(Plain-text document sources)
--- START ---
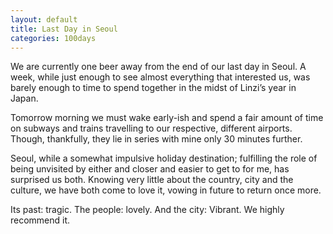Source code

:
 ```yaml
---
layout: default
title: Last Day in Seoul
categories: 100days
---
```


We are currently one beer away from the end of our last day in Seoul. A week, while just enough to see almost everything that interested us, was barely enough to time to spend together in the midst of Linzi’s year in Japan.

Tomorrow morning we must wake early-ish and spend a fair amount of time on subways and trains travelling to our respective, different airports. Though, thankfully, they lie in series with mine only 30 minutes further.

Seoul, while a somewhat impulsive holiday destination; fulfilling the role of being unvisited by either and closer and easier to get to for me, has surprised us both. Knowing very little about the country, city and the culture, we have both come to love it, vowing in future to return once more.

Its past: tragic. The people: lovely. And the city: Vibrant. We highly recommend it.
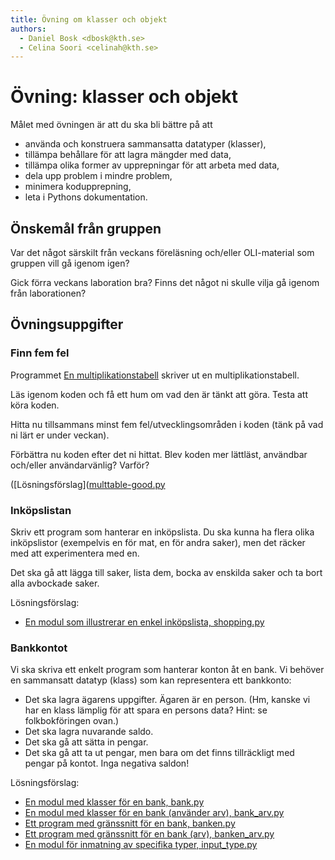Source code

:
 ```yaml
---
title: Övning om klasser och objekt
authors:
  - Daniel Bosk <dbosk@kth.se>
  - Celina Soori <celinah@kth.se>
---
```

# Övning: klasser och objekt

Målet med övningen är att du ska bli bättre på att

  - använda och konstruera sammansatta datatyper (klasser),
  - tillämpa behållare för att lagra mängder med data,
  - tillämpa olika former av upprepningar för att arbeta med data,
  - dela upp problem i mindre problem,
  - minimera kodupprepning,
  - leta i Pythons dokumentation.


## Önskemål från gruppen

Var det något särskilt från veckans föreläsning och/eller OLI-material som gruppen vill gå igenom igen?

Gick förra veckans laboration bra? Finns det något ni skulle vilja gå igenom från laborationen?

## Övningsuppgifter

### Finn fem fel

Programmet [En multiplikationstabell](https://github.com/dbosk/intropy/blob/master/modules/containers/tutorial/multtable.py) skriver ut en multiplikationstabell.

Läs igenom koden och få ett hum om vad den är tänkt att göra. Testa att köra koden.

Hitta nu tillsammans minst fem fel/utvecklingsområden i koden (tänk på vad ni lärt er under veckan).

Förbättra nu koden efter det ni hittat. Blev koden mer lättläst, användbar och/eller användarvänlig? Varför?

([Lösningsförslag]([multtable-good.py](https://github.com/dbosk/intropy/blob/master/modules/containers/tutorial/multtable-good.py)

### Inköpslistan

Skriv ett program som hanterar en inköpslista. Du ska kunna ha flera olika 
inköpslistor (exempelvis en för mat, en för andra saker), men det räcker med 
att experimentera med en.

Det ska gå att lägga till saker, lista dem, bocka av enskilda saker och ta bort 
alla avbockade saker.

Lösningsförslag:

  - [En modul som illustrerar en enkel inköpslista, shopping.py][shopping.py]

[shopping.py]: https://github.com/dbosk/intropy/blob/master/modules/classes/tutorial/shopping.py


### Bankkontot

Vi ska skriva ett enkelt program som hanterar konton åt en bank. Vi behöver en 
sammansatt datatyp (klass) som kan representera ett bankkonto:

  - Det ska lagra ägarens uppgifter. Ägaren är en person. (Hm, kanske vi har en 
    klass lämplig för att spara en persons data? Hint: se folkbokföringen 
    ovan.)
  - Det ska lagra nuvarande saldo.
  - Det ska gå att sätta in pengar.
  - Det ska gå att ta ut pengar, men bara om det finns tillräckligt med pengar 
    på kontot. Inga negativa saldon!

Lösningsförslag:

  - [En modul med klasser för en bank, bank.py][bank.py]
  - [En modul med klasser för en bank (använder arv), bank_arv.py][bank_arv.py]
  - [Ett program med gränssnitt för en bank, banken.py][banken.py]
  - [Ett program med gränssnitt för en bank (arv), banken_arv.py][banken_arv.py]
  - [En modul för inmatning av specifika typer, input_type.py][input_type.py]

[bank.py]: https://github.com/dbosk/intropy/blob/master/modules/classes/tutorial/bank.py
[bank_arv.py]: https://github.com/dbosk/intropy/blob/master/modules/classes/tutorial/bank_arv.py
[banken.py]: https://github.com/dbosk/intropy/blob/master/modules/classes/tutorial/banken.py
[banken_arv.py]: https://github.com/dbosk/intropy/blob/master/modules/classes/tutorial/banken_arv.py
[input_type.py]: https://github.com/dbosk/intropy/blob/master/modules/classes/tutorial/input_type.py
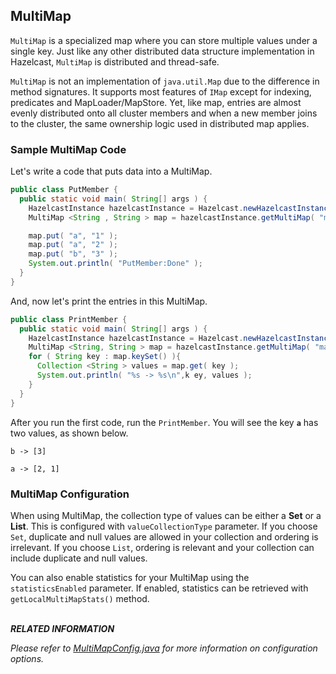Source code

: 

## MultiMap

`MultiMap` is a specialized map where you can store multiple values under a single key. Just like any other distributed data structure implementation in Hazelcast, `MultiMap` is distributed and thread-safe.

`MultiMap` is not an implementation of `java.util.Map` due to the difference in method signatures. It supports most features of `IMap` except for indexing, predicates and MapLoader/MapStore. Yet, like map, entries are almost evenly distributed onto all cluster members and when a new member joins to the cluster, the same ownership logic used in distributed map applies.


### Sample MultiMap Code

Let's write a code that puts data into a MultiMap.


```java
public class PutMember {
  public static void main( String[] args ) {
    HazelcastInstance hazelcastInstance = Hazelcast.newHazelcastInstance();
    MultiMap <String , String > map = hazelcastInstance.getMultiMap( "map" );

    map.put( "a", "1" );
    map.put( "a", "2" );
    map.put( "b", "3" ); 
    System.out.println( "PutMember:Done" );
  }
}
```

And, now let's print the entries in this MultiMap.

```java
public class PrintMember {
  public static void main( String[] args ) { 
    HazelcastInstance hazelcastInstance = Hazelcast.newHazelcastInstance();
    MultiMap <String, String > map = hazelcastInstance.getMultiMap( "map" );
    for ( String key : map.keySet() ){
      Collection <String > values = map.get( key );
      System.out.println( "%s -> %s\n",k ey, values );
    }
  }
}
```

After you run the first code, run the `PrintMember`. You will see the key **`a`** has two values, as shown below.

`b -> [3]`

`a -> [2, 1]`

### MultiMap Configuration

When using MultiMap, the collection type of values can be either a **Set** or a **List**. This is configured with `valueCollectionType` parameter. If you choose `Set`, duplicate and null values are allowed in your collection and ordering is irrelevant. If you choose `List`, ordering is relevant and your collection can include duplicate and null values.

You can also enable statistics for your MultiMap using the `statisticsEnabled` parameter. If enabled, statistics can be retrieved with `getLocalMultiMapStats()` method.
<br></br>

***RELATED INFORMATION***

*Please refer to [MultiMapConfig.java](https://github.com/hazelcast/hazelcast/blob/b20df7b1677e00431ceddb7e90a0e3615a3e9914/hazelcast/src/main/java/com/hazelcast/config/MultiMapConfig.java) for more information on configuration options.*


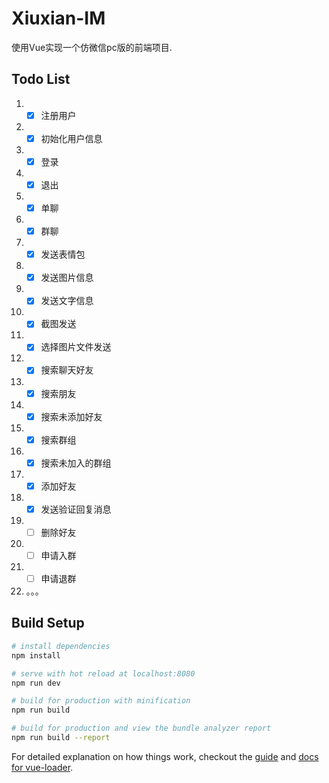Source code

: # Xiuxian-IM

使用Vue实现一个仿微信pc版的前端项目.

## Todo List
1. - [x] 注册用户
2. - [x] 初始化用户信息
3. - [x] 登录
4. - [x] 退出
5. - [x] 单聊
6. - [x] 群聊
7. - [x] 发送表情包
8. - [x] 发送图片信息
9. - [x] 发送文字信息
10. - [x] 截图发送
11. - [x] 选择图片文件发送
12. - [x] 搜索聊天好友
13. - [x] 搜索朋友
14. - [x] 搜索未添加好友
15. - [x] 搜索群组
16. - [x] 搜索未加入的群组
17. - [x] 添加好友
18. - [x] 发送验证回复消息
19. - [ ] 删除好友
20. - [ ] 申请入群
21. - [ ] 申请退群
22. 。。。 
## Build Setup

``` bash
# install dependencies
npm install

# serve with hot reload at localhost:8080
npm run dev

# build for production with minification
npm run build

# build for production and view the bundle analyzer report
npm run build --report
```

For detailed explanation on how things work, checkout the [guide](http://vuejs-templates.github.io/webpack/) and [docs for vue-loader](http://vuejs.github.io/vue-loader).
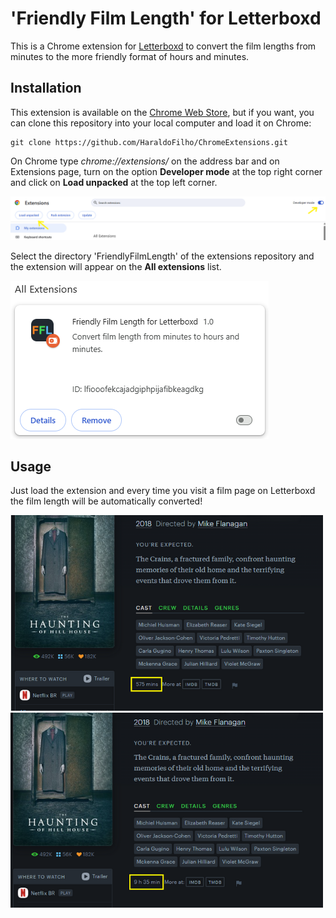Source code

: # 'Friendly Film Length' for Letterboxd

This is a Chrome extension for [Letterboxd](https://letterboxd.com/) to convert the film lengths from minutes to the more friendly format of hours and minutes.

## Installation

This extension is available on the [Chrome Web Store](https://chromewebstore.google.com/), but if you want, you can clone this repository into your local computer and load it on Chrome:

```
git clone https://github.com/HaraldoFilho/ChromeExtensions.git
```

On Chrome type _chrome://extensions/_ on the address bar and on Extensions page, turn on the option **Developer mode** at the top right corner and click on **Load unpacked** at the top left corner.

![Loading extension](images/img_1.png)

Select the directory 'FriendlyFilmLength' of the extensions repository and the extension will appear on the **All extensions** list.

![Extension list](images/img_2.png)

## Usage

Just load the extension and every time you visit a film page on Letterboxd the film length will be automatically converted!

<img src="images/img_3.png" width="500"> <img src="images/img_4.png" width="500"> 

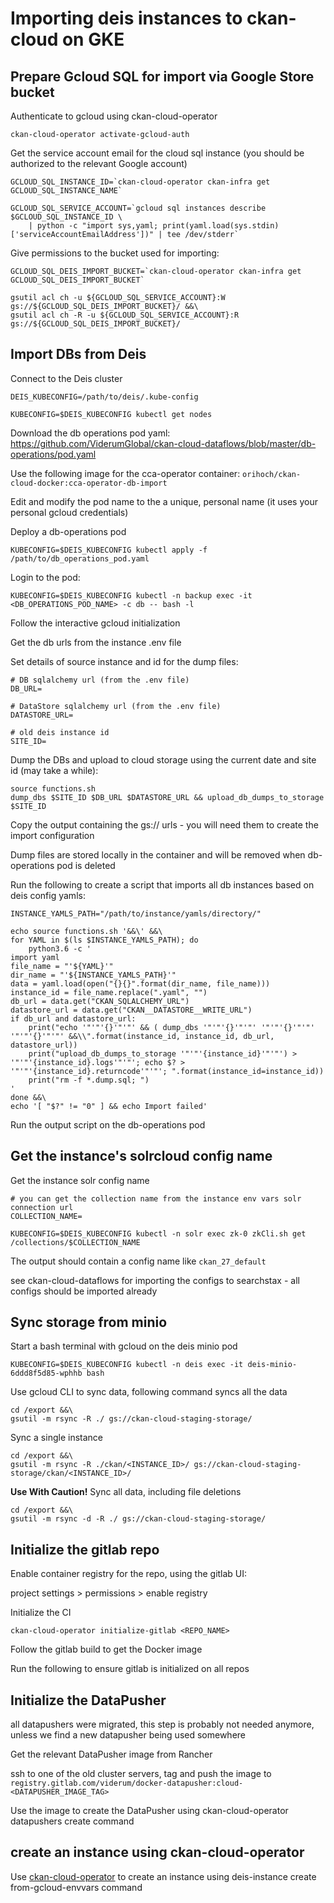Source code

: # Importing deis instances to ckan-cloud on GKE

## Prepare Gcloud SQL for import via Google Store bucket

Authenticate to gcloud using ckan-cloud-operator

```
ckan-cloud-operator activate-gcloud-auth
```

Get the service account email for the cloud sql instance (you should be authorized to the relevant Google account)

```
GCLOUD_SQL_INSTANCE_ID=`ckan-cloud-operator ckan-infra get GCLOUD_SQL_INSTANCE_NAME`

GCLOUD_SQL_SERVICE_ACCOUNT=`gcloud sql instances describe $GCLOUD_SQL_INSTANCE_ID \
    | python -c "import sys,yaml; print(yaml.load(sys.stdin)['serviceAccountEmailAddress'])" | tee /dev/stderr`
```

Give permissions to the bucket used for importing:

```
GCLOUD_SQL_DEIS_IMPORT_BUCKET=`ckan-cloud-operator ckan-infra get GCLOUD_SQL_DEIS_IMPORT_BUCKET`

gsutil acl ch -u ${GCLOUD_SQL_SERVICE_ACCOUNT}:W gs://${GCLOUD_SQL_DEIS_IMPORT_BUCKET}/ &&\
gsutil acl ch -R -u ${GCLOUD_SQL_SERVICE_ACCOUNT}:R gs://${GCLOUD_SQL_DEIS_IMPORT_BUCKET}/
```

## Import DBs from Deis

Connect to the Deis cluster

```
DEIS_KUBECONFIG=/path/to/deis/.kube-config

KUBECONFIG=$DEIS_KUBECONFIG kubectl get nodes
```

Download the db operations pod yaml: https://github.com/ViderumGlobal/ckan-cloud-dataflows/blob/master/db-operations/pod.yaml

Use the following image for the cca-operator container: `orihoch/ckan-cloud-docker:cca-operator-db-import`

Edit and modify the pod name to the a unique, personal name (it uses your personal gcloud credentials)

Deploy a db-operations pod

```
KUBECONFIG=$DEIS_KUBECONFIG kubectl apply -f /path/to/db_operations_pod.yaml
```

Login to the pod:

```
KUBECONFIG=$DEIS_KUBECONFIG kubectl -n backup exec -it <DB_OPERATIONS_POD_NAME> -c db -- bash -l
```

Follow the interactive gcloud initialization

Get the db urls from the instance .env file

Set details of source instance and id for the dump files:

```
# DB sqlalchemy url (from the .env file)
DB_URL=

# DataStore sqlalchemy url (from the .env file)
DATASTORE_URL=

# old deis instance id
SITE_ID=
```

Dump the DBs and upload to cloud storage using the current date and site id (may take a while):

```
source functions.sh
dump_dbs $SITE_ID $DB_URL $DATASTORE_URL && upload_db_dumps_to_storage $SITE_ID
```

Copy the output containing the gs:// urls - you will need them to create the import configuration

Dump files are stored locally in the container and will be removed when db-operations pod is deleted

Run the following to create a script that imports all db instances based on deis config yamls:

```
INSTANCE_YAMLS_PATH="/path/to/instance/yamls/directory/"

echo source functions.sh '&&\' &&\
for YAML in $(ls $INSTANCE_YAMLS_PATH); do
    python3.6 -c '
import yaml
file_name = "'${YAML}'"
dir_name = "'${INSTANCE_YAMLS_PATH}'"
data = yaml.load(open("{}{}".format(dir_name, file_name)))
instance_id = file_name.replace(".yaml", "")
db_url = data.get("CKAN_SQLALCHEMY_URL")
datastore_url = data.get("CKAN__DATASTORE__WRITE_URL")
if db_url and datastore_url:
    print("echo '"'"'{}'"'"' && ( dump_dbs '"'"'{}'"'"' '"'"'{}'"'"' '"'"'{}'"'"' &&\\".format(instance_id, instance_id, db_url, datastore_url))
    print("upload_db_dumps_to_storage '"'"'{instance_id}'"'"') > '"'"'{instance_id}.logs'"'"'; echo $? > '"'"'{instance_id}.returncode'"'"'; ".format(instance_id=instance_id))
    print("rm -f *.dump.sql; ")
'
done &&\
echo '[ "$?" != "0" ] && echo Import failed'
```

Run the output script on the db-operations pod

## Get the instance's solrcloud config name

Get the instance solr config name

```
# you can get the collection name from the instance env vars solr connection url
COLLECTION_NAME=

KUBECONFIG=$DEIS_KUBECONFIG kubectl -n solr exec zk-0 zkCli.sh get /collections/$COLLECTION_NAME
```

The output should contain a config name like `ckan_27_default`

see ckan-cloud-dataflows for importing the configs to searchstax - all configs should be imported already

## Sync storage from minio

Start a bash terminal with gcloud on the deis minio pod

```
KUBECONFIG=$DEIS_KUBECONFIG kubectl -n deis exec -it deis-minio-6ddd8f5d85-wphhb bash
```

Use gcloud CLI to sync data, following command syncs all the data

```
cd /export &&\
gsutil -m rsync -R ./ gs://ckan-cloud-staging-storage/
```

Sync a single instance

```
cd /export &&\
gsutil -m rsync -R ./ckan/<INSTANCE_ID>/ gs://ckan-cloud-staging-storage/ckan/<INSTANCE_ID>/
```

**Use With Caution!** Sync all data, including file deletions

```
cd /export &&\
gsutil -m rsync -d -R ./ gs://ckan-cloud-staging-storage/
```

## Initialize the gitlab repo

Enable container registry for the repo, using the gitlab UI:

project settings > permissions > enable registry

Initialize the CI

```
ckan-cloud-operator initialize-gitlab <REPO_NAME>
```

Follow the gitlab build to get the Docker image

Run the following to ensure gitlab is initialized on all repos



## Initialize the DataPusher

all datapushers were migrated, this step is probably not needed anymore, unless we find a new datapusher being used somewhere

Get the relevant DataPusher image from Rancher

ssh to one of the old cluster servers, tag and push the image to `registry.gitlab.com/viderum/docker-datapusher:cloud-<DATAPUSHER_IMAGE_TAG>`

Use the image to create the DataPusher using ckan-cloud-operator datapushers create command

## create an instance using ckan-cloud-operator

Use [ckan-cloud-operator](https://github.com/ViderumGlobal/ckan-cloud-operator) to create an instance using deis-instance create from-gcloud-envvars command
--- END ---
Task description: Every line above that includes the word "directory" must appear in the answer.

Answer space:
Select the directory 'FriendlyFilmLength' of the extensions repository and the extension will appear on the **All extensions** list.
INSTANCE_YAMLS_PATH="/path/to/instance/yamls/directory/"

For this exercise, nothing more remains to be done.